- The Stupas were built on the relics of Buddha and hence were considered sacred.
- The stupa originated as a semi-circular mound of earth, later called Anda.
- The Stupa evolved into a more complex structure, balancing round and square shapes.
- A balcony like structure represented the adobe of the Gods was placed above the Anda.
- Arising from the Harmika was a mast called the yashti.
- The Harmika was surmounted by a chhatri or umbrella.
- Around the mound was railing, separating the sacred space from the secular world.
- Sanchi Stupa had stone railing which resembled a bamboo or wooden fence.
- The gateways of Sanchi were richly carved and installed at the four cardinal points.
- Stories from Jataka tales are made in the form of sculptures on the gateways.
- The empty seat to indicate the mediation of the Buddha.
- The Stupa was meant to represent the mahaparinibbana.
- Another frequently used symbol was the wheel, it stood for the first sermon given by Buddha at Sarriath.
- The shalabhanjika motif suggest that many people who turned to Buddhism enriched it with their own pre-Buddhist and even non-Buddhist beliefs, practices and ideas.
- Jatakas tales contain many animal stories of e.g., elephants, horses, monkeys and cattle. Elephants signified strength and wisdom.
- A motif of a woman surrounded by lotus and elephants is called Maya, the mother of the Buddha and others think that it is Gajalakshmi, the Goddess of good fortune.
- Serpents have been depicted on the pillars of Stupas. They are a part of popular traditions.

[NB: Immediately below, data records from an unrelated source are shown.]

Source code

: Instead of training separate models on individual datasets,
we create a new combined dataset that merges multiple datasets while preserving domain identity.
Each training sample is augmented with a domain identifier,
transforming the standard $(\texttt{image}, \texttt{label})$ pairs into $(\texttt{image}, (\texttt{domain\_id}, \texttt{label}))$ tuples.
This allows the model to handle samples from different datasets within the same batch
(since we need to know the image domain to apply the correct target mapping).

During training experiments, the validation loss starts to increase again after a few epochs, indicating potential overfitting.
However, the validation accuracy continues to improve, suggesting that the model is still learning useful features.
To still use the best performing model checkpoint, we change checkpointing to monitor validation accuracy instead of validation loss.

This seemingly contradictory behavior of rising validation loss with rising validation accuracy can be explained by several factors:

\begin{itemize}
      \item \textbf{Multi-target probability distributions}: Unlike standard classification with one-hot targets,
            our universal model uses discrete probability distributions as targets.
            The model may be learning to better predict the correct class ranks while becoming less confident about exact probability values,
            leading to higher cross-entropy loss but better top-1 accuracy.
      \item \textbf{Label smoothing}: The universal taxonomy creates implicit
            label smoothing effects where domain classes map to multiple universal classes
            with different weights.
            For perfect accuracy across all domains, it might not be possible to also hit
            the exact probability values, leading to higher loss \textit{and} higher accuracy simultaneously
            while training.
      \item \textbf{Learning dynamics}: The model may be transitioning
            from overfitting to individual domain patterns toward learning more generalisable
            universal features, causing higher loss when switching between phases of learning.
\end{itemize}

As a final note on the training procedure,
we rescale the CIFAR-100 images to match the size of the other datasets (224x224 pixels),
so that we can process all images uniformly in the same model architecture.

Some other sculptures at Sanchi were probably not directly motivated by Buddhist ideas e.g., beautiful women swinging from the edge of the gateway holding on to a tree. Here, we find some of the finest depictions of animals such as elephants, horses, monkeys and cattle. Animals were generally depicted as symbols of human qualities e.g., elephants were depicted to glorify strength and wisdom. Other motifs are that of a woman encircled by lotuses and elephants and the serpent which is found on many pillars.